The 2011–12 season was the first full season under the tenure of the new joint first team managers saw two trophies won by the senior squad, with the lifting of both the South West Women's Combination Football League Trophy and the Somerset FA Women's Senior Cup. The club also had the honour of being awarded the FA National Respect Gold award for the English ladies football pyramid. The start of the season saw the departure from the club of the long serving and record goal scorer Jemma Tewkesbury, who moved to Portsmouth Ladies, but the league campaign starting with a 7–1 victory over Keynsham Development and this set the precedent for the season, with the girls staying unbeaten in the league throughout. The county cup campaign started well with a 1–0 win over Keynsham Town. The girls received a bye to the final, where they beat Larkhall Athletic 3–0 to lift the trophy for the second consecutive season. The girls were crowned champions in April, with two games to spare, confirming promotion back to the FA Women's Premier League Southern Division at the first time of asking.

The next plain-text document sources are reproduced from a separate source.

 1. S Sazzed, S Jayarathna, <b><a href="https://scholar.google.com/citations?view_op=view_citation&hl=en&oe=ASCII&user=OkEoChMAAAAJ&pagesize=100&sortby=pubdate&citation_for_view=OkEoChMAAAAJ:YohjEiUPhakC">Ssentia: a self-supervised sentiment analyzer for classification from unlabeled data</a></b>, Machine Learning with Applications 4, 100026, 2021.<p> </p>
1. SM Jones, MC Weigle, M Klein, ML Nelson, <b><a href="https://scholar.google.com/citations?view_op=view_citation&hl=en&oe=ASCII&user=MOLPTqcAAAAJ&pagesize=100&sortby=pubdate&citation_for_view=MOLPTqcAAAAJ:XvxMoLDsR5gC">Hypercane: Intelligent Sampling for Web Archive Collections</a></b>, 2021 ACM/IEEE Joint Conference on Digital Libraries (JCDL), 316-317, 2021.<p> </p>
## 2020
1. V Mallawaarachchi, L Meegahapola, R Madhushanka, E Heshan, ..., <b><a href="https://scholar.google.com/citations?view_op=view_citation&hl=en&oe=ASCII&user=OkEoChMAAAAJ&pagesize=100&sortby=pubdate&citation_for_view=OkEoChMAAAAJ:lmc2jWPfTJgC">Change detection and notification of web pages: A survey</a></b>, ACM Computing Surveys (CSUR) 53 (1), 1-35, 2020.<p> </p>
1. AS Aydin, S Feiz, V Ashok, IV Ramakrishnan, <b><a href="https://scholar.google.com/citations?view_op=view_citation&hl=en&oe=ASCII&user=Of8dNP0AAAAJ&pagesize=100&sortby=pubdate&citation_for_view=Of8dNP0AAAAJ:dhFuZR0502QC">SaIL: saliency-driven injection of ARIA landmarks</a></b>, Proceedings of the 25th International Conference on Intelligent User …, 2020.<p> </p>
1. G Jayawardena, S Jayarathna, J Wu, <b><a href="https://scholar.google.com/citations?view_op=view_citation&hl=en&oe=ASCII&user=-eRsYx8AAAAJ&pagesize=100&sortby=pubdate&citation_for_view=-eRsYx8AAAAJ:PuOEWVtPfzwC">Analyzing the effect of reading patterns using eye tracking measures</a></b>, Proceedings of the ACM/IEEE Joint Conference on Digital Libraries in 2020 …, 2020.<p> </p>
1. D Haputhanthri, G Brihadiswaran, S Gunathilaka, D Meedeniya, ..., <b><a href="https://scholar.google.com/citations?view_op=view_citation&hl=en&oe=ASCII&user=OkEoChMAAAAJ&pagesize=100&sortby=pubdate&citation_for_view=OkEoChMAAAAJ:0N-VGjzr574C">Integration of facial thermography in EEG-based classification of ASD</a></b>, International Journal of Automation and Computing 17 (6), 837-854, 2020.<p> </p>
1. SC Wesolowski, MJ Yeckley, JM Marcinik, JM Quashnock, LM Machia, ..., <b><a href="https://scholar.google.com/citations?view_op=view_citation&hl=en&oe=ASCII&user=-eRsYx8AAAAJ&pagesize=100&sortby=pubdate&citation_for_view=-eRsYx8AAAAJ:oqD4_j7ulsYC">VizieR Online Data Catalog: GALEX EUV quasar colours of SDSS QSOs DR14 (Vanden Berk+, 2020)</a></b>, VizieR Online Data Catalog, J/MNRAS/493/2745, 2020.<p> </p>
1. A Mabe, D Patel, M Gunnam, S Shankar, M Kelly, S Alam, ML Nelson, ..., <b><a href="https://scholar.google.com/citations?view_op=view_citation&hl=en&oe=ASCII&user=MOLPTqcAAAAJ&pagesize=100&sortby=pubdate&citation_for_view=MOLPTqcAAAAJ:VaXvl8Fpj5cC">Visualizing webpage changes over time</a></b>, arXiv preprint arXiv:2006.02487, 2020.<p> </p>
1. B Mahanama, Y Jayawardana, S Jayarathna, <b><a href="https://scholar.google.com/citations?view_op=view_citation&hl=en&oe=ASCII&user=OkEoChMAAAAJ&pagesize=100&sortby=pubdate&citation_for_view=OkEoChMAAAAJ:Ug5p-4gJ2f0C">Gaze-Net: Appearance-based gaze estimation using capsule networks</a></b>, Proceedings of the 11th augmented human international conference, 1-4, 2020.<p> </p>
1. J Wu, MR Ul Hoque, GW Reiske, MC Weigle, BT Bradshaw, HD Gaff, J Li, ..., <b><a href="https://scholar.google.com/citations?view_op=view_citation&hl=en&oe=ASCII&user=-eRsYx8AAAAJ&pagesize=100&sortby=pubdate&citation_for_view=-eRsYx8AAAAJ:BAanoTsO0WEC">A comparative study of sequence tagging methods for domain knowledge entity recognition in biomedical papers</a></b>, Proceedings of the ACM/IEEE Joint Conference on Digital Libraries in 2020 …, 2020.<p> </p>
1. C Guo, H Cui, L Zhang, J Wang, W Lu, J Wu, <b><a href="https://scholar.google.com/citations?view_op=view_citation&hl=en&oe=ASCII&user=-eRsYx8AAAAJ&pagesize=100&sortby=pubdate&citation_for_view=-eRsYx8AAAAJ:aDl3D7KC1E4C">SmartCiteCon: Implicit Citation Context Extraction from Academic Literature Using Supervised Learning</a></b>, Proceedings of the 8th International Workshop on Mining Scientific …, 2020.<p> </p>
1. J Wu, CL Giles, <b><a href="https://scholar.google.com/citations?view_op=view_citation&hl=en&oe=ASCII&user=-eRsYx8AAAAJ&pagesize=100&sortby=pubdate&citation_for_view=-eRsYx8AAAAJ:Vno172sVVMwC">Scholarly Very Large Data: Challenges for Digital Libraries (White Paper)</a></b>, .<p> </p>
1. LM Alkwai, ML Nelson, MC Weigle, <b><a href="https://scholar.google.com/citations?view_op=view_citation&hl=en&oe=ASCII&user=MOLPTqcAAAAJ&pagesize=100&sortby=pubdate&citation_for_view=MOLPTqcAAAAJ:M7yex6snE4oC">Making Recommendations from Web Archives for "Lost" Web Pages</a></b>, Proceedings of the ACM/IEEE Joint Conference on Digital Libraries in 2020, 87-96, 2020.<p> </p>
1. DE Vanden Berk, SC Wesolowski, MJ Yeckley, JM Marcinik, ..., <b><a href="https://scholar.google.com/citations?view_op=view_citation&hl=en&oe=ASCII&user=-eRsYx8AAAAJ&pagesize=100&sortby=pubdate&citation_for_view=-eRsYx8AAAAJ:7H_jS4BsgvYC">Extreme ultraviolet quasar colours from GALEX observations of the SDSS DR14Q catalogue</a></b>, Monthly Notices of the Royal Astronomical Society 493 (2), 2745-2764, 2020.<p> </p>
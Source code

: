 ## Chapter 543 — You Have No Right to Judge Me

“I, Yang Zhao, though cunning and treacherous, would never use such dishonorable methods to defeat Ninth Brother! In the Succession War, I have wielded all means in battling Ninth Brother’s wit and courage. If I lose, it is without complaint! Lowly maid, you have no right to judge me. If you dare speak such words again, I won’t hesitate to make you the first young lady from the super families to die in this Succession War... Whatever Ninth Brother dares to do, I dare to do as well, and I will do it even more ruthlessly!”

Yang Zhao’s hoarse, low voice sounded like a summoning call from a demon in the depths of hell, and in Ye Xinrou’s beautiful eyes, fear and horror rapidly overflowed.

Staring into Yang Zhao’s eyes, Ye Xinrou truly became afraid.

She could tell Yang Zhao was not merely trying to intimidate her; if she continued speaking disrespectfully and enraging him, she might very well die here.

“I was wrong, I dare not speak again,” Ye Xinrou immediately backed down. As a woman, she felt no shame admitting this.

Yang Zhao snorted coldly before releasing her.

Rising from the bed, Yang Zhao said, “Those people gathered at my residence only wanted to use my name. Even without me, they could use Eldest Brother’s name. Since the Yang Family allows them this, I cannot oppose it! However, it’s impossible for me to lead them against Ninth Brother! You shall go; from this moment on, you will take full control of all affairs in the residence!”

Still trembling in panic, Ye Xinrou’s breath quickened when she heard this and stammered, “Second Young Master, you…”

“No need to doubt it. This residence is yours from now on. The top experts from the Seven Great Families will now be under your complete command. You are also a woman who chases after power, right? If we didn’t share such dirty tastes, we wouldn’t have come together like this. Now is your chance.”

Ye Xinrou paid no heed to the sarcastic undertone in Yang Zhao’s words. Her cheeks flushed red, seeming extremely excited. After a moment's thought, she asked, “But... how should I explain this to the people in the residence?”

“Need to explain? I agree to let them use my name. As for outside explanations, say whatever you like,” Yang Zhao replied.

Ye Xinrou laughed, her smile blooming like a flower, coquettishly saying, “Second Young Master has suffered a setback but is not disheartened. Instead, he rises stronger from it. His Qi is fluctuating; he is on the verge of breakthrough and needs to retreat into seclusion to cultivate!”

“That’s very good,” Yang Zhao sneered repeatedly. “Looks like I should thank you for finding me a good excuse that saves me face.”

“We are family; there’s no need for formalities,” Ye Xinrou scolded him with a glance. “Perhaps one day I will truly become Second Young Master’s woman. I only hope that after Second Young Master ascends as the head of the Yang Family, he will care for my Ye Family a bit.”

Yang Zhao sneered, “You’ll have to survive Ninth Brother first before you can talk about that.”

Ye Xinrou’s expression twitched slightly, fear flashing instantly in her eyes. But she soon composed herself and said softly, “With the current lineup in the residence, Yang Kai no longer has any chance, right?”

The 2012–13 season saw the club finish 3rd in the Premier League Southern Division, their highest ever finishing position, and reached the 5th round of the FA Women's Cup before losing 4–0 to Leeds United. In April 2013, it was confirmed that the club had been accepted in to the new expanded FA WSL Division 2. Yeovil was named FAWSL 2 Club of the Year in 2014, where they finished fourth in the league with 22 points. They once again finished fourth in 2015, this time with 31 points. The 2016 season saw Yeovil win promotion to FA WSL 1, winning the WSL Division 2. They also won FAWSL 2 Club of the year for a second time.

Their entry into the top flight of English women's football came during the 2017 spring series, a series created to shift women's football calendar from a summer to a winter league. While they finished last in the spring series, this series saw no promotion or relegation before the 2017–2018 season which started in September 2017. They subsequently finished last during this 2017–18 season but remained in the FA WSL through the FA club licensing application process.

In March 2019, the club was reported to have entered administration. They were deducted 10 points during the 2018–19 season, finishing 15 points adrift and getting relegated. However, in May 2019, they were denied an operating licence for the Championship and would have to contest the following season as a third tier club instead. In June 2019, owner Steve Allinson announced his intention to relinquish ownership of the team free of charge in order to find investors capable of sustaining the team.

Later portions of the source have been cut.